Task directions = Retype every entry precisely and keep each line whole.

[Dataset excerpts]
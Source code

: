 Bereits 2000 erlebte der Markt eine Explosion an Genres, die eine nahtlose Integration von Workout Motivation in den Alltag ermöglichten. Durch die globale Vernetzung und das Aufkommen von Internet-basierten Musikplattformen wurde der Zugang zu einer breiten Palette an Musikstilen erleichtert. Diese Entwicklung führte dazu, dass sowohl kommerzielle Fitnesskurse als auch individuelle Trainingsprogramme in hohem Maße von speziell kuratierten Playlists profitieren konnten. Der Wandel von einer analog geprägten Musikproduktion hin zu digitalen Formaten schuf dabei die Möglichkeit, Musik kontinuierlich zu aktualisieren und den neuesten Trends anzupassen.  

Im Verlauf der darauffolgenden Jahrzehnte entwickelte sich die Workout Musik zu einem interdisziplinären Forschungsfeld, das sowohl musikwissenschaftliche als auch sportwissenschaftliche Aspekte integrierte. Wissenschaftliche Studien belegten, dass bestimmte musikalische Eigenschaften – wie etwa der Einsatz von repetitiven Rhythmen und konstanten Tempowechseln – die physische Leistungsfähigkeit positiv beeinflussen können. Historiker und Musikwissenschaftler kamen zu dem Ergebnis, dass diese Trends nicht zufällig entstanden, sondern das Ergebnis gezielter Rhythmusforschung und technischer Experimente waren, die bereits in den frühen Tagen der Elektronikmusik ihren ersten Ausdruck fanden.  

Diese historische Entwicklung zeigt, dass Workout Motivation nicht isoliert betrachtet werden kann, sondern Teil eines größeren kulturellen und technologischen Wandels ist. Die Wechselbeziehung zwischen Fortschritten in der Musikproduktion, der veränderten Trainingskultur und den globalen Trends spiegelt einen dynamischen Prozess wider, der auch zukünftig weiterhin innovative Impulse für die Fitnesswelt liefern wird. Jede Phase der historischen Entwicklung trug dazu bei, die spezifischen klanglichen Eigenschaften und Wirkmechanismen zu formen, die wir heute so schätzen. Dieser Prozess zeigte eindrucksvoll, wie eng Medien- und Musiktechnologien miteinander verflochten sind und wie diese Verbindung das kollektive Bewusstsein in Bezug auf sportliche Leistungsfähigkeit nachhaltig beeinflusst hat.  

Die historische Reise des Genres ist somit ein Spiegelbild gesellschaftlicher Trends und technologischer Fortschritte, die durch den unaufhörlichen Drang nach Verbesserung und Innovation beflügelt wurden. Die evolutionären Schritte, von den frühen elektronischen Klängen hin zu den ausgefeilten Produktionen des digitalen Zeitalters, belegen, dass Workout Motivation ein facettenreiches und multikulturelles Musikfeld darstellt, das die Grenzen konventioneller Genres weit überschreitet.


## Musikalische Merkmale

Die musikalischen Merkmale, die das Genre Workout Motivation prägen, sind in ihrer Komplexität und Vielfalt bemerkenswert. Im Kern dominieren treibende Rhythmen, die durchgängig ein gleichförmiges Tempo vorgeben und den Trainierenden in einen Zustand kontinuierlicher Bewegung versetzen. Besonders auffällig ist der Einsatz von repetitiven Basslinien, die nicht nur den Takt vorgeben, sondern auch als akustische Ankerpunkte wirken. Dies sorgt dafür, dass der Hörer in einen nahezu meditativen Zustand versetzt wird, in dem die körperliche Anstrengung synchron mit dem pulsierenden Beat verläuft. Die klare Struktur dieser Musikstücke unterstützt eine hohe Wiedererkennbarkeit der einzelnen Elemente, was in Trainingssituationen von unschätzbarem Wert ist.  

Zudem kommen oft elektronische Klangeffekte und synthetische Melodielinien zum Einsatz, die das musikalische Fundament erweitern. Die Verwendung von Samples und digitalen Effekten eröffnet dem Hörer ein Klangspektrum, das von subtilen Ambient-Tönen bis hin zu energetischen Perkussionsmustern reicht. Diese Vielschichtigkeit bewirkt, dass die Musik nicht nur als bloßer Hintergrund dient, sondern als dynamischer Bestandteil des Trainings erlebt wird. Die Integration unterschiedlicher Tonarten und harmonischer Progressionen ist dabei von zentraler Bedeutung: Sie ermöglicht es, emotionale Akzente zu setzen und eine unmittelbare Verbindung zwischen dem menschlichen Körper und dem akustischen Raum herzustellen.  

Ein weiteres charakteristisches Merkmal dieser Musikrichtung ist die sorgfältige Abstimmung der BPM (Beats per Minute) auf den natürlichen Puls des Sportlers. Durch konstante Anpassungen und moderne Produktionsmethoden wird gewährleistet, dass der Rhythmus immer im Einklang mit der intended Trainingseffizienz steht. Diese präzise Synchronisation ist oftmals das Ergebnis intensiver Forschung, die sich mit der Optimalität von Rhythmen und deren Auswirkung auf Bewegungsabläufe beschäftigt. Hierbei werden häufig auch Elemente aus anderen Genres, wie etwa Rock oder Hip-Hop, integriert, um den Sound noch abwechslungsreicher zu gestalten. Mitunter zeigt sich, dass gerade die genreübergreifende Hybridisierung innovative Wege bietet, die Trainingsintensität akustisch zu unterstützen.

Result of this exercise =
Source code

: Bereits 2000 erlebte der Markt eine Explosion an Genres, die eine nahtlose Integration von Workout Motivation in den Alltag ermöglichten. Durch die globale Vernetzung und das Aufkommen von Internet-basierten Musikplattformen wurde der Zugang zu einer breiten Palette an Musikstilen erleichtert. Diese Entwicklung führte dazu, dass sowohl kommerzielle Fitnesskurse als auch individuelle Trainingsprogramme in hohem Maße von speziell kuratierten Playlists profitieren konnten. Der Wandel von einer analog geprägten Musikproduktion hin zu digitalen Formaten schuf dabei die Möglichkeit, Musik kontinuierlich zu aktualisieren und den neuesten Trends anzupassen.  

Im Verlauf der darauffolgenden Jahrzehnte entwickelte sich die Workout Musik zu einem interdisziplinären Forschungsfeld, das sowohl musikwissenschaftliche als auch sportwissenschaftliche Aspekte integrierte. Wissenschaftliche Studien belegten, dass bestimmte musikalische Eigenschaften – wie etwa der Einsatz von repetitiven Rhythmen und konstanten Tempowechseln – die physische Leistungsfähigkeit positiv beeinflussen können. Historiker und Musikwissenschaftler kamen zu dem Ergebnis, dass diese Trends nicht zufällig entstanden, sondern das Ergebnis gezielter Rhythmusforschung und technischer Experimente waren, die bereits in den frühen Tagen der Elektronikmusik ihren ersten Ausdruck fanden.  

Diese historische Entwicklung zeigt, dass Workout Motivation nicht isoliert betrachtet werden kann, sondern Teil eines größeren kulturellen und technologischen Wandels ist. Die Wechselbeziehung zwischen Fortschritten in der Musikproduktion, der veränderten Trainingskultur und den globalen Trends spiegelt einen dynamischen Prozess wider, der auch zukünftig weiterhin innovative Impulse für die Fitnesswelt liefern wird. Jede Phase der historischen Entwicklung trug dazu bei, die spezifischen klanglichen Eigenschaften und Wirkmechanismen zu formen, die wir heute so schätzen. Dieser Prozess zeigte eindrucksvoll, wie eng Medien- und Musiktechnologien miteinander verflochten sind und wie diese Verbindung das kollektive Bewusstsein in Bezug auf sportliche Leistungsfähigkeit nachhaltig beeinflusst hat.  

Die historische Reise des Genres ist somit ein Spiegelbild gesellschaftlicher Trends und technologischer Fortschritte, die durch den unaufhörlichen Drang nach Verbesserung und Innovation beflügelt wurden. Die evolutionären Schritte, von den frühen elektronischen Klängen hin zu den ausgefeilten Produktionen des digitalen Zeitalters, belegen, dass Workout Motivation ein facettenreiches und multikulturelles Musikfeld darstellt, das die Grenzen konventioneller Genres weit überschreitet.


## Musikalische Merkmale

Die musikalischen Merkmale, die das Genre Workout Motivation prägen, sind in ihrer Komplexität und Vielfalt bemerkenswert. Im Kern dominieren treibende Rhythmen, die durchgängig ein gleichförmiges Tempo vorgeben und den Trainierenden in einen Zustand kontinuierlicher Bewegung versetzen. Besonders auffällig ist der Einsatz von repetitiven Basslinien, die nicht nur den Takt vorgeben, sondern auch als akustische Ankerpunkte wirken. Dies sorgt dafür, dass der Hörer in einen nahezu meditativen Zustand versetzt wird, in dem die körperliche Anstrengung synchron mit dem pulsierenden Beat verläuft. Die klare Struktur dieser Musikstücke unterstützt eine hohe Wiedererkennbarkeit der einzelnen Elemente, was in Trainingssituationen von unschätzbarem Wert ist.  

Zudem kommen oft elektronische Klangeffekte und synthetische Melodielinien zum Einsatz, die das musikalische Fundament erweitern. Die Verwendung von Samples und digitalen Effekten eröffnet dem Hörer ein Klangspektrum, das von subtilen Ambient-Tönen bis hin zu energetischen Perkussionsmustern reicht. Diese Vielschichtigkeit bewirkt, dass die Musik nicht nur als bloßer Hintergrund dient, sondern als dynamischer Bestandteil des Trainings erlebt wird. Die Integration unterschiedlicher Tonarten und harmonischer Progressionen ist dabei von zentraler Bedeutung: Sie ermöglicht es, emotionale Akzente zu setzen und eine unmittelbare Verbindung zwischen dem menschlichen Körper und dem akustischen Raum herzustellen.  

Ein weiteres charakteristisches Merkmal dieser Musikrichtung ist die sorgfältige Abstimmung der BPM (Beats per Minute) auf den natürlichen Puls des Sportlers. Durch konstante Anpassungen und moderne Produktionsmethoden wird gewährleistet, dass der Rhythmus immer im Einklang mit der intended Trainingseffizienz steht. Diese präzise Synchronisation ist oftmals das Ergebnis intensiver Forschung, die sich mit der Optimalität von Rhythmen und deren Auswirkung auf Bewegungsabläufe beschäftigt. Hierbei werden häufig auch Elemente aus anderen Genres, wie etwa Rock oder Hip-Hop, integriert, um den Sound noch abwechslungsreicher zu gestalten. Mitunter zeigt sich, dass gerade die genreübergreifende Hybridisierung innovative Wege bietet, die Trainingsintensität akustisch zu unterstützen.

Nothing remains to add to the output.